# [Directions]
Below are the records. Gather each line that holds "defi".

# [The input]
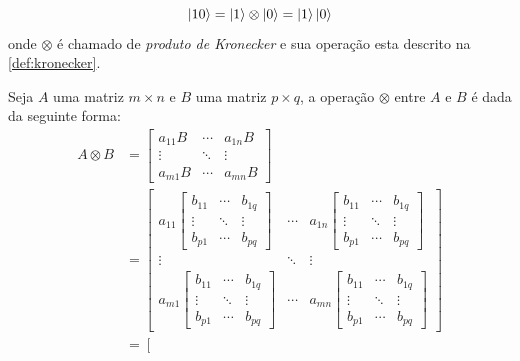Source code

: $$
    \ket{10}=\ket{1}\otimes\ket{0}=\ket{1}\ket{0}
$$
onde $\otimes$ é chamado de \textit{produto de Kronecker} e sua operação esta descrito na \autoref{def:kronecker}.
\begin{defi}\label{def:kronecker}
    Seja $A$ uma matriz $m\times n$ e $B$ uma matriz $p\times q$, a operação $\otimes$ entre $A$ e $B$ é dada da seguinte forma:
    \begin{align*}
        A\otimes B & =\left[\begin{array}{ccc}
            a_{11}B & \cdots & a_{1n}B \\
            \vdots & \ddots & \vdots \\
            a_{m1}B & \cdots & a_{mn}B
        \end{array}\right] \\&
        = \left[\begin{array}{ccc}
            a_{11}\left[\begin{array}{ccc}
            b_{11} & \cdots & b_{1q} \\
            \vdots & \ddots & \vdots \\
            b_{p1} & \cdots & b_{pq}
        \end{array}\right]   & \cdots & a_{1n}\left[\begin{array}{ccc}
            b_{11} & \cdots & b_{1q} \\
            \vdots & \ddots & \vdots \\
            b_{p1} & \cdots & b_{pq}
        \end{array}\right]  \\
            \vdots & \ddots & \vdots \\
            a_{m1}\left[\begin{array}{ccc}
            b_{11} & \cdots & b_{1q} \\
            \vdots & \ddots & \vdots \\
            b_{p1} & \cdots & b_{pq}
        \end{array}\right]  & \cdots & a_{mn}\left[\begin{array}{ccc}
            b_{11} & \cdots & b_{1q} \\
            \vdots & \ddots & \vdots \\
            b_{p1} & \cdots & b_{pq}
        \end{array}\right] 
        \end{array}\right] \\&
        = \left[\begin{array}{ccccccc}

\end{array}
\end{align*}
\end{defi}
==
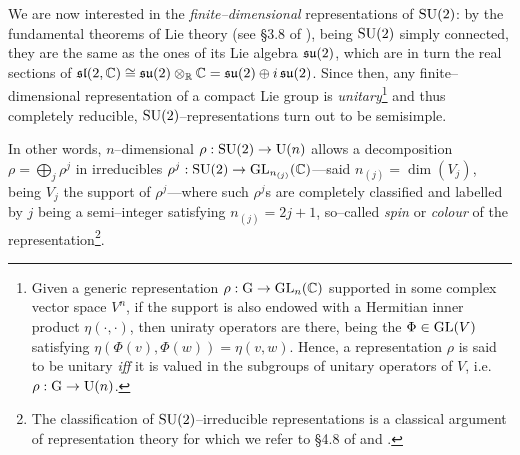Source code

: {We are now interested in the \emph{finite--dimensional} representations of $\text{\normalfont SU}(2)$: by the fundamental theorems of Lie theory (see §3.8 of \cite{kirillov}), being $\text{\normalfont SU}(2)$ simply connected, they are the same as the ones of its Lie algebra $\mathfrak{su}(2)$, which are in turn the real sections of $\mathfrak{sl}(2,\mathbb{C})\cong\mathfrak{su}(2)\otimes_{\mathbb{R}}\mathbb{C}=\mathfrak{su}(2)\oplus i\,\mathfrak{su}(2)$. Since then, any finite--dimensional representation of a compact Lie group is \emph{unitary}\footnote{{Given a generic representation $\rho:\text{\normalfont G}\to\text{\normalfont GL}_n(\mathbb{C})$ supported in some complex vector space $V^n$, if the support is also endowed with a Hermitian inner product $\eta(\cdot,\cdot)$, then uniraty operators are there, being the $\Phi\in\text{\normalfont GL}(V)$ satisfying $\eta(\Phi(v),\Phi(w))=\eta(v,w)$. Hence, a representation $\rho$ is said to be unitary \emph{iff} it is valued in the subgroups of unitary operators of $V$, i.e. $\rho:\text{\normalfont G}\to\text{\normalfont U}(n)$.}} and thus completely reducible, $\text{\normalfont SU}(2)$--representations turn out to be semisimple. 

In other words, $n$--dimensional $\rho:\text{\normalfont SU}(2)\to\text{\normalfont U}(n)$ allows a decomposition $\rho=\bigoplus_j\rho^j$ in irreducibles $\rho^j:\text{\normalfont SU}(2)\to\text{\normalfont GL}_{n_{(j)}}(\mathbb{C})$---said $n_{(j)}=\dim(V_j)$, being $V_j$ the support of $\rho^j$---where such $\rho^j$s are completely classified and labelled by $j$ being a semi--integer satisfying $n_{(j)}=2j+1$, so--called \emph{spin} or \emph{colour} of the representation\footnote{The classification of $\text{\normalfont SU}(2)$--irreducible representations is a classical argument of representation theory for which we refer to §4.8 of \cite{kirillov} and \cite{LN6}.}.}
--
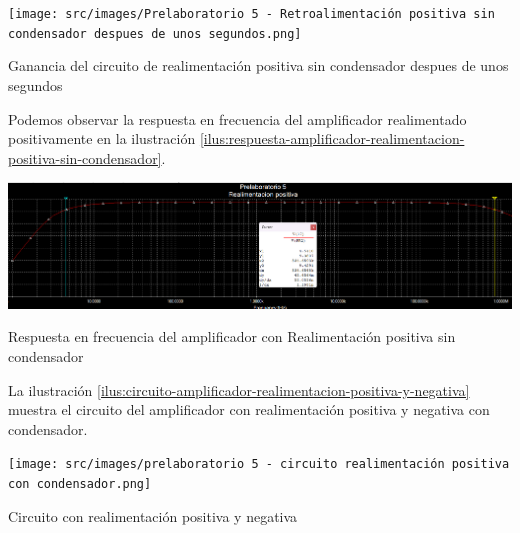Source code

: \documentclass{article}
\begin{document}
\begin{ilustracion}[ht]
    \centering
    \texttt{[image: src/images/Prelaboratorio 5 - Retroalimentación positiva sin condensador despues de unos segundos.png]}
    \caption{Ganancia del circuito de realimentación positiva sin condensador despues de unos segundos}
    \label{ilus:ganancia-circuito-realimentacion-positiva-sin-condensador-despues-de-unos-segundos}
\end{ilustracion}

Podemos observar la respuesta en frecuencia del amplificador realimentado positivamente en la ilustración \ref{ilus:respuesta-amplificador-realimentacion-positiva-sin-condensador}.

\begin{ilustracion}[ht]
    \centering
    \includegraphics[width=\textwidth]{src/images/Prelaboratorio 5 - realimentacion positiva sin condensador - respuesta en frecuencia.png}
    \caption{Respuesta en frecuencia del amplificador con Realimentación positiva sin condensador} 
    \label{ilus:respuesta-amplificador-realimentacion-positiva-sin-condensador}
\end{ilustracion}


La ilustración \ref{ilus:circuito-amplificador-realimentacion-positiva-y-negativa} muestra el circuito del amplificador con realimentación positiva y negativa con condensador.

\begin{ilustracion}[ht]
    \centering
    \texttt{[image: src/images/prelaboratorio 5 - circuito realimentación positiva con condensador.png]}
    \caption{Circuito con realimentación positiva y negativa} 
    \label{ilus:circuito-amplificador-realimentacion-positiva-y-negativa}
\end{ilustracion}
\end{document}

# [Response for this exercise]
\begin{defi}\label{def:kronecker}
\end{defi}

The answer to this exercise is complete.